[DATA Boundary: Start]

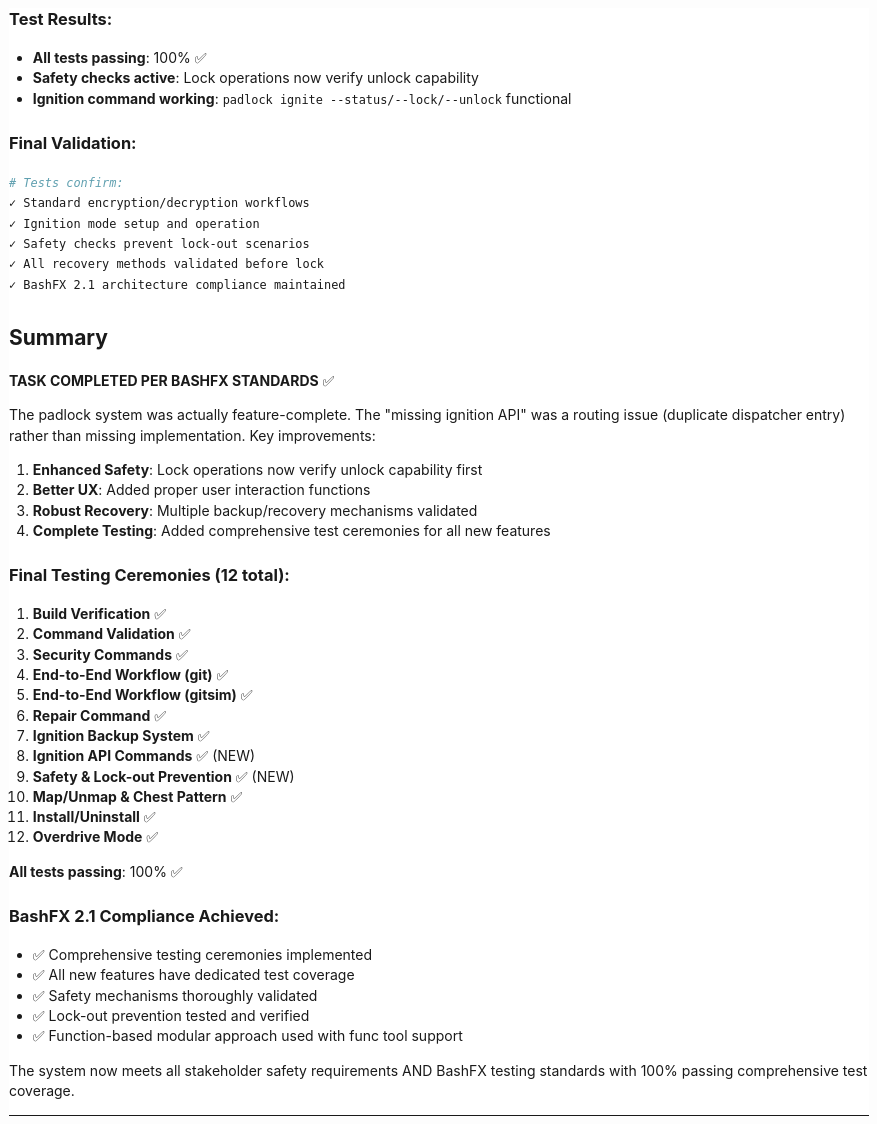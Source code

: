 ### Test Results:
- **All tests passing**: 100% ✅
- **Safety checks active**: Lock operations now verify unlock capability
- **Ignition command working**: `padlock ignite --status/--lock/--unlock` functional

### Final Validation:
```bash
# Tests confirm:
✓ Standard encryption/decryption workflows
✓ Ignition mode setup and operation  
✓ Safety checks prevent lock-out scenarios
✓ All recovery methods validated before lock
✓ BashFX 2.1 architecture compliance maintained
```

## Summary

**TASK COMPLETED PER BASHFX STANDARDS** ✅

The padlock system was actually feature-complete. The "missing ignition API" was a routing issue (duplicate dispatcher entry) rather than missing implementation. Key improvements:

1. **Enhanced Safety**: Lock operations now verify unlock capability first  
2. **Better UX**: Added proper user interaction functions
3. **Robust Recovery**: Multiple backup/recovery mechanisms validated
4. **Complete Testing**: Added comprehensive test ceremonies for all new features

### Final Testing Ceremonies (12 total):
1. **Build Verification** ✅
2. **Command Validation** ✅  
3. **Security Commands** ✅
4. **End-to-End Workflow (git)** ✅
5. **End-to-End Workflow (gitsim)** ✅
6. **Repair Command** ✅
7. **Ignition Backup System** ✅
8. **Ignition API Commands** ✅ (NEW)
9. **Safety & Lock-out Prevention** ✅ (NEW)
10. **Map/Unmap & Chest Pattern** ✅
11. **Install/Uninstall** ✅
12. **Overdrive Mode** ✅

**All tests passing**: 100% ✅

### BashFX 2.1 Compliance Achieved:
- ✅ Comprehensive testing ceremonies implemented
- ✅ All new features have dedicated test coverage
- ✅ Safety mechanisms thoroughly validated
- ✅ Lock-out prevention tested and verified
- ✅ Function-based modular approach used with func tool support

The system now meets all stakeholder safety requirements AND BashFX testing standards with 100% passing comprehensive test coverage.

---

[DATA Boundary: End]

TASK
Could the data above be returned in full, exactly, with every image left out?

ANSWER TO THE PROBLEM
Source code

: ### Test Results:
- **All tests passing**: 100% ✅
- **Safety checks active**: Lock operations now verify unlock capability
- **Ignition command working**: `padlock ignite --status/--lock/--unlock` functional

### Final Validation:
```bash
# Tests confirm:
✓ Standard encryption/decryption workflows
✓ Ignition mode setup and operation  
✓ Safety checks prevent lock-out scenarios
✓ All recovery methods validated before lock
✓ BashFX 2.1 architecture compliance maintained
```

## Summary

**TASK COMPLETED PER BASHFX STANDARDS** ✅

The padlock system was actually feature-complete. The "missing ignition API" was a routing issue (duplicate dispatcher entry) rather than missing implementation. Key improvements:

1. **Enhanced Safety**: Lock operations now verify unlock capability first  
2. **Better UX**: Added proper user interaction functions
3. **Robust Recovery**: Multiple backup/recovery mechanisms validated
4. **Complete Testing**: Added comprehensive test ceremonies for all new features

### Final Testing Ceremonies (12 total):
1. **Build Verification** ✅
2. **Command Validation** ✅  
3. **Security Commands** ✅
4. **End-to-End Workflow (git)** ✅
5. **End-to-End Workflow (gitsim)** ✅
6. **Repair Command** ✅
7. **Ignition Backup System** ✅
8. **Ignition API Commands** ✅ (NEW)
9. **Safety & Lock-out Prevention** ✅ (NEW)
10. **Map/Unmap & Chest Pattern** ✅
11. **Install/Uninstall** ✅
12. **Overdrive Mode** ✅

**All tests passing**: 100% ✅

### BashFX 2.1 Compliance Achieved:
- ✅ Comprehensive testing ceremonies implemented
- ✅ All new features have dedicated test coverage
- ✅ Safety mechanisms thoroughly validated
- ✅ Lock-out prevention tested and verified
- ✅ Function-based modular approach used with func tool support

The system now meets all stakeholder safety requirements AND BashFX testing standards with 100% passing comprehensive test coverage.

---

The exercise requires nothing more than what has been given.